▶ [About this task]: Below this line is a set of entries; quote exactly the lines from the line that contains "- sudo apt-get install php7.0-curl" to the line that contains "- sudo a2enmod rewrite", both lines included.

▶ [Provided records]:
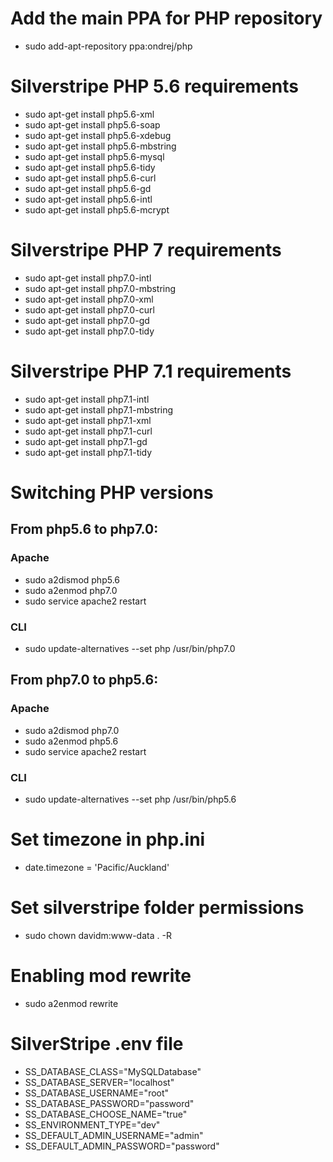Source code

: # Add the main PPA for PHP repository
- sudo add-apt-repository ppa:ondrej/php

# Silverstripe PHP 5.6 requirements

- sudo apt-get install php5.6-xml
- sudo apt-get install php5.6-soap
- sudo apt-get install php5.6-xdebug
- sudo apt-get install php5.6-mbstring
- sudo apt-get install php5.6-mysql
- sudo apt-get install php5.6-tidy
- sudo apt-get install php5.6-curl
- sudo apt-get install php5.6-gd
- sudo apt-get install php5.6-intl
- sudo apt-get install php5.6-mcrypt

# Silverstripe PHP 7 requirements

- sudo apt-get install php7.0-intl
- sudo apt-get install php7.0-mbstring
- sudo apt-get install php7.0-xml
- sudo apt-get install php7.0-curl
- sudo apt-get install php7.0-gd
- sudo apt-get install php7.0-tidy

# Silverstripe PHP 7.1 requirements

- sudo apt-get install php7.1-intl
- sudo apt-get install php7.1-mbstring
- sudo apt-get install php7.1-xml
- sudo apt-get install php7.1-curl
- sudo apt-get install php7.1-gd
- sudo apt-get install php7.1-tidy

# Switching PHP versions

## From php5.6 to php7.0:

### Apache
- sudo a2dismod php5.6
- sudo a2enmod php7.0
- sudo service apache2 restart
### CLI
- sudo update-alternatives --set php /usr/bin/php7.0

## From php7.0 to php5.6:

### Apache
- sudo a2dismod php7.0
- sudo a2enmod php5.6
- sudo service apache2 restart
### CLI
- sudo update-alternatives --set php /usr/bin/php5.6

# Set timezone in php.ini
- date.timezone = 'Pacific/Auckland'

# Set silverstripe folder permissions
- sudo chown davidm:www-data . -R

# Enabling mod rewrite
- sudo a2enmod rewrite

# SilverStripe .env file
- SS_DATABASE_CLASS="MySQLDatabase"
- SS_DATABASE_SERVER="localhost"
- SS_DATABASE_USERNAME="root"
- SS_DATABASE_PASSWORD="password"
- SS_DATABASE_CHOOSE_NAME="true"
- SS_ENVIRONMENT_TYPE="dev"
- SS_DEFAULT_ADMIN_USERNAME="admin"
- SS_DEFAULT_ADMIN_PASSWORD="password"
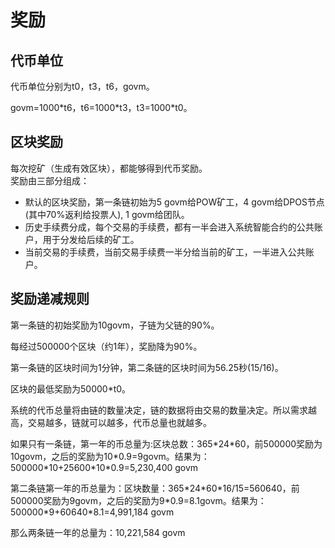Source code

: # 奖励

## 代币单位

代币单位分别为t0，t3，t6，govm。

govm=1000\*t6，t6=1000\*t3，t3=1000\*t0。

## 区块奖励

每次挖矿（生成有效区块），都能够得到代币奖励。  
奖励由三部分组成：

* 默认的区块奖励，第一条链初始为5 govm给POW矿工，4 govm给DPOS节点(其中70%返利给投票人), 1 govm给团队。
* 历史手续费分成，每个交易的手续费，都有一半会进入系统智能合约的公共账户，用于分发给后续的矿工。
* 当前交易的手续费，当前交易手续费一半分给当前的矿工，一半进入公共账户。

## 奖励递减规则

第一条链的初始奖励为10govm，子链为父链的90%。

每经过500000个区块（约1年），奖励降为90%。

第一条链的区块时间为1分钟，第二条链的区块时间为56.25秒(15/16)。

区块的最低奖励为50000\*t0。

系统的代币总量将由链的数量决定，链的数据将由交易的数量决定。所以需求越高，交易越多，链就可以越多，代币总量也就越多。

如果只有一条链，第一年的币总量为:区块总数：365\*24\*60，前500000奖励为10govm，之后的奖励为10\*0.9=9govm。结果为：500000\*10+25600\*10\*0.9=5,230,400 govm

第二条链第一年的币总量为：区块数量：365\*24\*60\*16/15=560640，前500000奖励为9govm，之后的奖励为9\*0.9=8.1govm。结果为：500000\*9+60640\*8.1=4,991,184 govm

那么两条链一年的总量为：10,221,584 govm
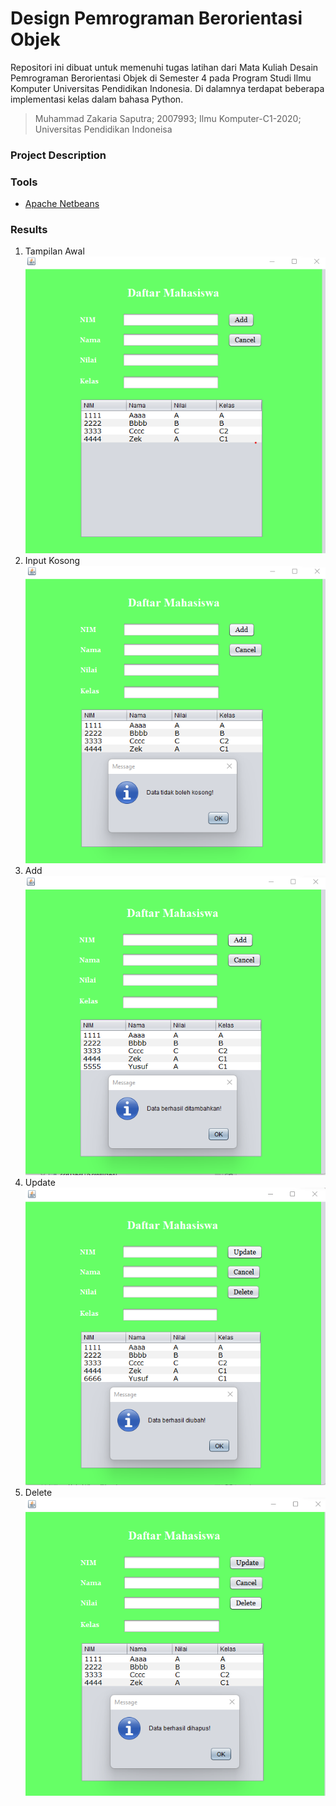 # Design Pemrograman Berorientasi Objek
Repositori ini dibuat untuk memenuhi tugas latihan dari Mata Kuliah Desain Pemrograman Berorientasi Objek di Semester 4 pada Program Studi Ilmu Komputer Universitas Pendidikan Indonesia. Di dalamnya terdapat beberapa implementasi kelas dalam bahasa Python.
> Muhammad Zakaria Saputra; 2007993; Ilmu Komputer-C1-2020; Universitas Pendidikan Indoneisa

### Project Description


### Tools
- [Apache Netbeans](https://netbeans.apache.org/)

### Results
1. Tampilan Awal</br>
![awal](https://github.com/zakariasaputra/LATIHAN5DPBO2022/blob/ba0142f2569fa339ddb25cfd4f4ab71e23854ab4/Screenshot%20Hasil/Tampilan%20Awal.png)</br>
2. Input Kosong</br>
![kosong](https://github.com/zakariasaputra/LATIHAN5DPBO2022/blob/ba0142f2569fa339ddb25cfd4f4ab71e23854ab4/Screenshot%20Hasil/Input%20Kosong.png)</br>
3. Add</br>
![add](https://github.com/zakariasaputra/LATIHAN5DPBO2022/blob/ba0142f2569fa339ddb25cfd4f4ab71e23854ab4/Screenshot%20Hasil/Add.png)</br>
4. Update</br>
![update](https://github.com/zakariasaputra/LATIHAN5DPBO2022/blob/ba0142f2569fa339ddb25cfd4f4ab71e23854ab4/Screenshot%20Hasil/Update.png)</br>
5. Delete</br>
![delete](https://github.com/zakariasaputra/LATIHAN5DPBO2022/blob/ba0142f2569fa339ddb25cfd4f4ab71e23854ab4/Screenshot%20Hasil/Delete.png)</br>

▶ [Response to the exercise]:
- sudo apt-get install php7.0-curl
- sudo apt-get install php7.0-gd
- sudo apt-get install php7.0-tidy

# Silverstripe PHP 7.1 requirements

- sudo apt-get install php7.1-intl
- sudo apt-get install php7.1-mbstring
- sudo apt-get install php7.1-xml
- sudo apt-get install php7.1-curl
- sudo apt-get install php7.1-gd
- sudo apt-get install php7.1-tidy

# Switching PHP versions

## From php5.6 to php7.0:

### Apache
- sudo a2dismod php5.6
- sudo a2enmod php7.0
- sudo service apache2 restart
### CLI
- sudo update-alternatives --set php /usr/bin/php7.0

## From php7.0 to php5.6:

### Apache
- sudo a2dismod php7.0
- sudo a2enmod php5.6
- sudo service apache2 restart
### CLI
- sudo update-alternatives --set php /usr/bin/php5.6

# Set timezone in php.ini
- date.timezone = 'Pacific/Auckland'

# Set silverstripe folder permissions
- sudo chown davidm:www-data . -R

# Enabling mod rewrite
- sudo a2enmod rewrite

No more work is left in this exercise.